Une dépêche de l’Agence Haïtienne de Presse (A.H.P) a repris la semaine dernière des extraits d’un rapport de l’International Crisis Group sur un état des lieux du système judiciaire haïtien. Il ressort de ce rapport quelques vérités bien connues du grand public. L’une d’entre elles est le peu de sophistication de notre appareil judiciaire par rapport à la criminalité mondialisée. Par ailleurs, le rapport souligne la faiblesse de notre culture juridique quant à l’éthique et la responsabilité du magistrat.

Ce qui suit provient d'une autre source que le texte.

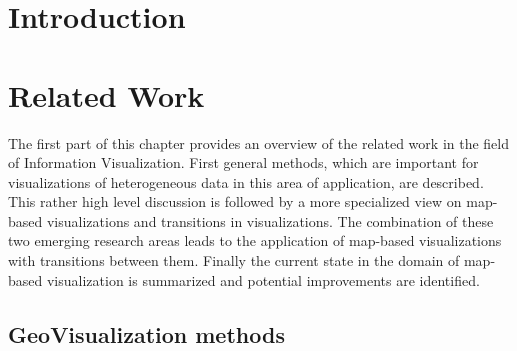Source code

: \section{Introduction}

\section{Related Work}
The first part of this chapter provides an overview of the related work in the field of
Information Visualization. First general methods, which are important for visualizations of heterogeneous data in this area of application, are described. This rather high level discussion is followed by a more specialized view on map-based visualizations and transitions in visualizations. The combination of these two emerging research areas leads to the application of map-based visualizations with transitions between them. Finally the current state in the domain of map-based visualization is summarized and potential improvements are identified.

\subsection{GeoVisualization methods}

Or, nous assistons dans nos sociétés à une montée en puissance du rôle du juge. La manière de vivre ensemble étant de plus en plus fondée sur la peur et la prévention du risque, le juge devient selon la juriste Gwénaële Calvès (professeur de droit public à l’Université de Cergy-Pontoise, France), ‘‘un acteur central de la vie publique des sociétés démocratiques’’.
On annonce au parlement haïtien des projets de lois qui visent par exemple, à renforcer l’indépendance de la magistrature. Cette indépendance devra être garantie non seulement vis-à-vis de l’exécutif mais de tous les pouvoirs quel qu’il soit et aussi des puissances d’argent.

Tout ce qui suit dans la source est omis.